The good news is everyone has fifteen minutes, and that’s all it takes to do an HIIT workout. The theory behind HIIT is that short, very intense anaerobic workouts offer different, complementary benefits to lower intensity aerobic workouts like jogging or going for a leisurely bike ride. HIIT is said to improve overall athletic performance, boost metabolism and burn fat. During our Road to Ironman series, we came across a similar concept in our conversation with Lifesport coach Chris Thomas, who explained that high-intensity speed workouts are an essential component in improving overall performance for endurance racing.

Here’s a workout we’re doing during time spent away from home. It requires no equipment whatsoever. Keep in mind that a baseline level of fitness is required to do this, so consult with a doc first before you dive in head first.

The HIIT Workout

Quick Reps, Quick Rest

1
Push-ups: Your hands are on the ground, just wider than shoulder-width apart, with middle fingers pointing straight ahead. Your body is in a straight line from shoulders to ankles. Feet are 12 inches or less apart. Begin with arms fully extended, lower your body until they bend at 90° or less, push back so arms are fully extended. While doing push-ups, keep eyes fixed straight ahead, rather than on the ground. Exhale as you push away from the ground.

2
Superman Back Extensions: Lay on your stomach, preferably on a carpet or yoga mat. Stretch arms straight out front with palms facing the ground. Stretch legs straight back. For each rep, fix your eyes straight ahead and raise arms and legs simultaneously. Breathing into your stomach while you lift will help keep correct form.

3
Leg Raises: Lay down flat, back to the ground, palms facing down. Position palms underneath your butt for support. For each rep, lift extended legs up until they form an angle of slightly less than 90° with the ground, then lower them to the ground. Your core should be engaged during the exercise. Breathe out while lifting the legs.

4
Supine Hip Extensions: Laying flat on your back with arms extended at your sides, place your heels on a chair. For each rep, lift your hips so that a straight line forms between your knees and your shoulders.

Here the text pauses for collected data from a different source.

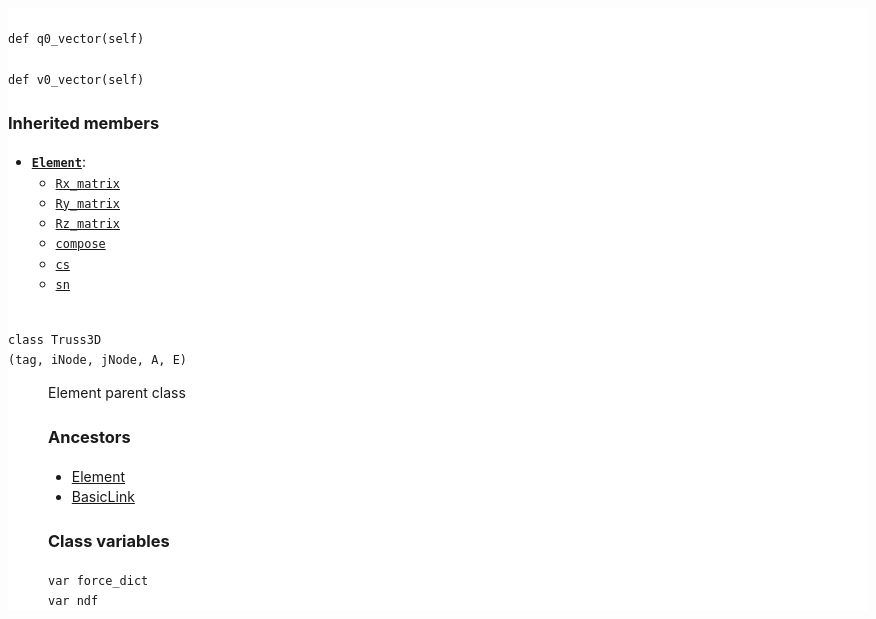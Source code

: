 </dd>
<dt id="anabel.elements.Truss.q0_vector"><code class="sourceCode hljs python name flex">
<span>def <span class="ident">q0_vector</span></span>(<span>self)</span>
</code></dt>
<dd>
<div class="desc">
</div>
</dd>
<dt id="anabel.elements.Truss.v0_vector"><code class="sourceCode hljs python name flex">
<span>def <span class="ident">v0_vector</span></span>(<span>self)</span>
</code></dt>
<dd>
<div class="desc">
</div>
</dd>
</dl>
<h3>Inherited members</h3>
<ul class="hlist">
<li><code><b><a title="anabel.elements.Element" href="#anabel.elements.Element">Element</a></b></code>:
<ul class="hlist">
<li><code><a title="anabel.elements.Element.Rx_matrix" href="#anabel.elements.BasicLink.Rx_matrix">Rx_matrix</a></code></li>
<li><code><a title="anabel.elements.Element.Ry_matrix" href="#anabel.elements.BasicLink.Ry_matrix">Ry_matrix</a></code></li>
<li><code><a title="anabel.elements.Element.Rz_matrix" href="#anabel.elements.BasicLink.Rz_matrix">Rz_matrix</a></code></li>
<li><code><a title="anabel.elements.Element.compose" href="#anabel.elements.Element.compose">compose</a></code></li>
<li><code><a title="anabel.elements.Element.cs" href="#anabel.elements.BasicLink.cs">cs</a></code></li>
<li><code><a title="anabel.elements.Element.sn" href="#anabel.elements.BasicLink.sn">sn</a></code></li>
</ul>
</li>
</ul>
</dd>
<dt id="anabel.elements.Truss3D"><code class="flex name class">
<span>class <span class="ident">Truss3D</span></span>
<span>(</span><span>tag, iNode, jNode, A, E)</span>
</code></dt>
<dd>
<div class="desc"><p>Element parent class</p>
</div>
<h3>Ancestors</h3>
<ul class="hlist">
<li><a title="anabel.elements.Element" href="#anabel.elements.Element">Element</a></li>
<li><a title="anabel.elements.BasicLink" href="#anabel.elements.BasicLink">BasicLink</a></li>
</ul>
<h3>Class variables</h3>
<dl>
<dt id="anabel.elements.Truss3D.force_dict"><code class="name">var <span class="ident">force_dict</span></code></dt>
<dd>
<div class="desc">
</div>
</dd>
<dt id="anabel.elements.Truss3D.ndf"><code class="name">var <span class="ident">ndf</span></code></dt>
<dd>
<div class="desc">
</div>
</dd>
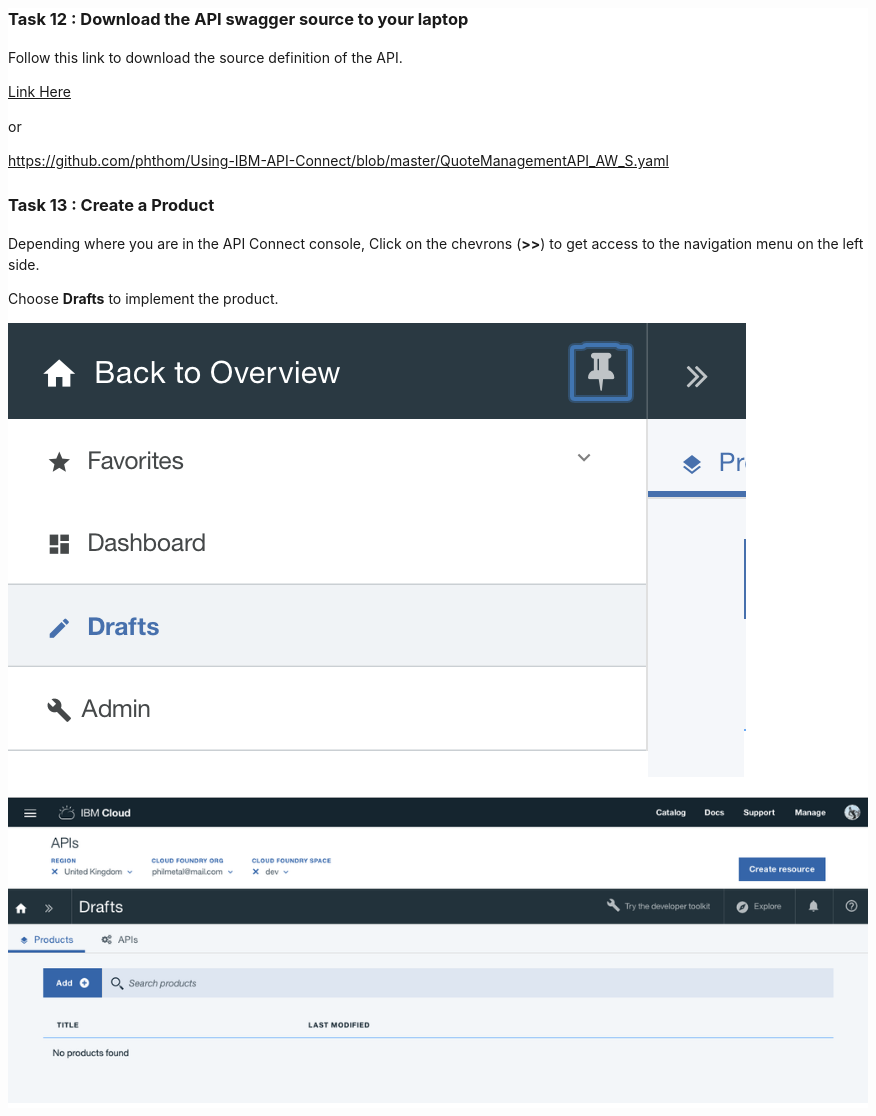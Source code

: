 ### Task 12 :  Download the API swagger source to your laptop
Follow this link to download the source definition of the API. 

[Link Here](https://github.com/phthom/Using-IBM-API-Connect/blob/master/QuoteManagementAPI_AW_S.yaml)

or 

https://github.com/phthom/Using-IBM-API-Connect/blob/master/QuoteManagementAPI_AW_S.yaml

### Task 13 :  Create a Product
Depending where you are in the API Connect console, Click on the chevrons (**>>**) to get access to the navigation menu on the left side.

Choose **Drafts** to implement the product. 

![Draft](./images/i011a.png)

![Draft](./images/i011.png)

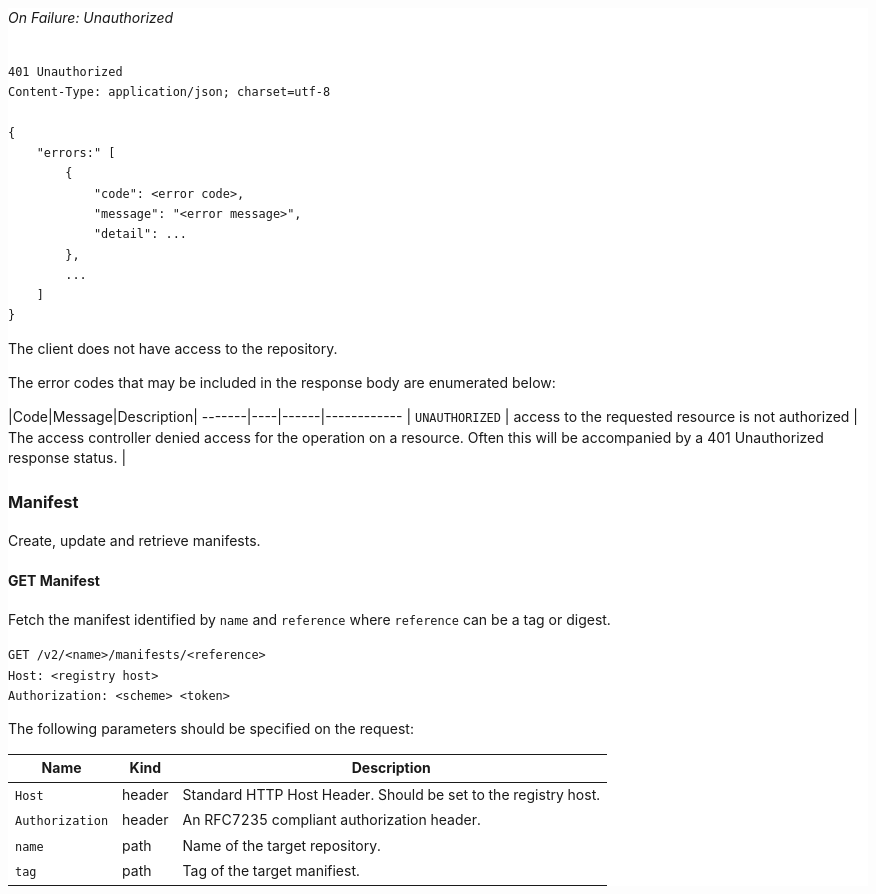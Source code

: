 
###### On Failure: Unauthorized

```
401 Unauthorized
Content-Type: application/json; charset=utf-8

{
	"errors:" [
	    {
            "code": <error code>,
            "message": "<error message>",
            "detail": ...
        },
        ...
    ]
}
```

The client does not have access to the repository.



The error codes that may be included in the response body are enumerated below:

|Code|Message|Description|
-------|----|------|------------
| `UNAUTHORIZED` | access to the requested resource is not authorized | The access controller denied access for the operation on a resource. Often this will be accompanied by a 401 Unauthorized response status. |





### Manifest

Create, update and retrieve manifests.



#### GET Manifest

Fetch the manifest identified by `name` and `reference` where `reference` can be a tag or digest.



```
GET /v2/<name>/manifests/<reference>
Host: <registry host>
Authorization: <scheme> <token>
```




The following parameters should be specified on the request:

|Name|Kind|Description|
|----|----|-----------|
|`Host`|header|Standard HTTP Host Header. Should be set to the registry host.|
|`Authorization`|header|An RFC7235 compliant authorization header.|
|`name`|path|Name of the target repository.|
|`tag`|path|Tag of the target manifiest.|
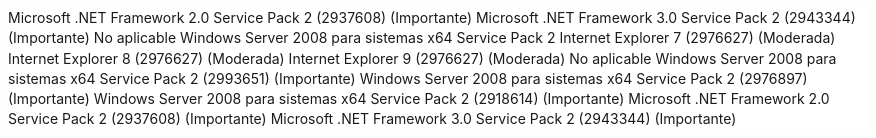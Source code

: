 </td>
<td style="border:1px solid black;">
Microsoft .NET Framework 2.0 Service Pack 2  
(2937608)  
(Importante)  
Microsoft .NET Framework 3.0 Service Pack 2  
(2943344)  
(Importante)

</td>
<td style="border:1px solid black;">
No aplicable

</td>
</tr>
<tr>
<td style="border:1px solid black;">
Windows Server 2008 para sistemas x64 Service Pack 2

</td>
<td style="border:1px solid black;">
Internet Explorer 7  
(2976627)  
(Moderada)  
Internet Explorer 8  
(2976627)  
(Moderada)  
Internet Explorer 9  
(2976627)  
(Moderada)

</td>
<td style="border:1px solid black;">
No aplicable

</td>
<td style="border:1px solid black;">
Windows Server 2008 para sistemas x64 Service Pack 2  
(2993651)  
(Importante)  
Windows Server 2008 para sistemas x64 Service Pack 2  
(2976897)  
(Importante)

</td>
<td style="border:1px solid black;">
Windows Server 2008 para sistemas x64 Service Pack 2  
(2918614)  
(Importante)

</td>
<td style="border:1px solid black;">
Microsoft .NET Framework 2.0 Service Pack 2  
(2937608)  
(Importante)  
Microsoft .NET Framework 3.0 Service Pack 2  
(2943344)  
(Importante)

Exhale as your raise the hips.

5
Squats: This is a bodyweight squat with no weights. Start with your feet slightly wider than should-width apart and toes pointed a few degrees out to the sides. Squat down by bending at the knees and pushing your butt back and your arms straight ahead, parallel to the ground with palms facing down. Your knees should remain aligned over your feet, no farther forward than your toes. The low back should be slightly arched, not hunched. Push through your heels to return to standing, with arms by your sides. For this exercise, breathe out while squatting down, breathe in while returning to standing position.

6
Burpees: Begin in standing position. Do a squat, but at the bottom of the exercise, place your hands on the ground and jump your feet back into the upper push-up position. Complete the push-up, jump the feet forward, returning to the bottom of the squat position. From there, jump straight up in the air, arms pointed to the sky. Observe breathing patterns from the squat and the push-up. You’re basically just combining those two exercises.

Do 20 reps of each exercise, breaking for 10 seconds of deep breaths between each. Repeat entire cycle 3-5 times. The whole thing should take about 15-20 minutes. Fitness geeks can substitute more intense variations of each exercise. For example, substitute clapping push-ups for regular push-ups. You know, for fun.